Exercise instructions
Out of the lines below, please list those that hold the string "PointF".

Provided data

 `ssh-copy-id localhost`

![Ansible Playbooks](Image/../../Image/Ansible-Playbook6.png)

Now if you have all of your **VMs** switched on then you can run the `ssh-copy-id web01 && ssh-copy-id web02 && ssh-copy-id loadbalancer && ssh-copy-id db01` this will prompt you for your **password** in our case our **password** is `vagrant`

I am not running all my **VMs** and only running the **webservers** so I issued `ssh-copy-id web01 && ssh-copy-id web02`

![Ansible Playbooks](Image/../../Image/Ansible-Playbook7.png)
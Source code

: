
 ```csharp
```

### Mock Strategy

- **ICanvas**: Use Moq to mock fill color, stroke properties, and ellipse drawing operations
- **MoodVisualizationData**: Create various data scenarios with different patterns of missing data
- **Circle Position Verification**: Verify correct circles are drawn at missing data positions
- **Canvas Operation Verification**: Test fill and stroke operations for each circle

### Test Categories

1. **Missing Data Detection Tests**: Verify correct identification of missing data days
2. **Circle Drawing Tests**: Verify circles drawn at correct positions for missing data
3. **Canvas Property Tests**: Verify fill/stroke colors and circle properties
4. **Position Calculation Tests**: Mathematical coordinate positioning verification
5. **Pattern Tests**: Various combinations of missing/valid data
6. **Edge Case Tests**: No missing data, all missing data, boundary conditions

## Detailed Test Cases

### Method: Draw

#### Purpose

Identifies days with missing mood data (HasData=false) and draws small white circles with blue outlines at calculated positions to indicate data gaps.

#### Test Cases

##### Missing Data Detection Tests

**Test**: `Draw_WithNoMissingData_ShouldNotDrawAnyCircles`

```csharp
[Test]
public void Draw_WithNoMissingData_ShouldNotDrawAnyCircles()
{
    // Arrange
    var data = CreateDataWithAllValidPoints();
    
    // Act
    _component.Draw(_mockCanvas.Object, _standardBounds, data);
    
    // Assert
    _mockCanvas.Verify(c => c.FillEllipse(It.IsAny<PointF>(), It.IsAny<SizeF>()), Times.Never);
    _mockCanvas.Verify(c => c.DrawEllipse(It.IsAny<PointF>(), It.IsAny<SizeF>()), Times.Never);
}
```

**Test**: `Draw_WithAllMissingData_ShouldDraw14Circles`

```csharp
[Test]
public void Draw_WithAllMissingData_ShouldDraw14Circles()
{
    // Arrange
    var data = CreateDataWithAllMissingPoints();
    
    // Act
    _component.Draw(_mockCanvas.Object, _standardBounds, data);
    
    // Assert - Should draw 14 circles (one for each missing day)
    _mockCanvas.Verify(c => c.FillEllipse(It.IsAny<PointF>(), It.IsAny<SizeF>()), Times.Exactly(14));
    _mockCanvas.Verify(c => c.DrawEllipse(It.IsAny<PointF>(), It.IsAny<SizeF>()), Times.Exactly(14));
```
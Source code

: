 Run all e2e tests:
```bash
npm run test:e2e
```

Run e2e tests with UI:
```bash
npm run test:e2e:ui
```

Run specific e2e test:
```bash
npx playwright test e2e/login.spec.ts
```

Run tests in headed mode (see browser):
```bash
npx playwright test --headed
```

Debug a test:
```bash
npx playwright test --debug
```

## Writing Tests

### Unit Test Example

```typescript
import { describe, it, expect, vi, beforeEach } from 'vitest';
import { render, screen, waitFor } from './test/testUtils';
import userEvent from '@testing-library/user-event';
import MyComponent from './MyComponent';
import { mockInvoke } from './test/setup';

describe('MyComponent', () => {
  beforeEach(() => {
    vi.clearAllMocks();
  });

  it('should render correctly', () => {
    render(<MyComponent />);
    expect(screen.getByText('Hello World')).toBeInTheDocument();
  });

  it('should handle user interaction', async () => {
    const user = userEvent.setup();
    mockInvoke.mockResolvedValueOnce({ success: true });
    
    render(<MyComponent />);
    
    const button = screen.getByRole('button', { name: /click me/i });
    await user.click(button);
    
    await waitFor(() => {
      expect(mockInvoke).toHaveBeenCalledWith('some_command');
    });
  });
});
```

Written response
    _mockCanvas.Verify(c => c.FillEllipse(It.IsAny<PointF>(), It.IsAny<SizeF>()), Times.Never);
    _mockCanvas.Verify(c => c.DrawEllipse(It.IsAny<PointF>(), It.IsAny<SizeF>()), Times.Never);
    _mockCanvas.Verify(c => c.FillEllipse(It.IsAny<PointF>(), It.IsAny<SizeF>()), Times.Exactly(14));
    _mockCanvas.Verify(c => c.DrawEllipse(It.IsAny<PointF>(), It.IsAny<SizeF>()), Times.Exactly(14));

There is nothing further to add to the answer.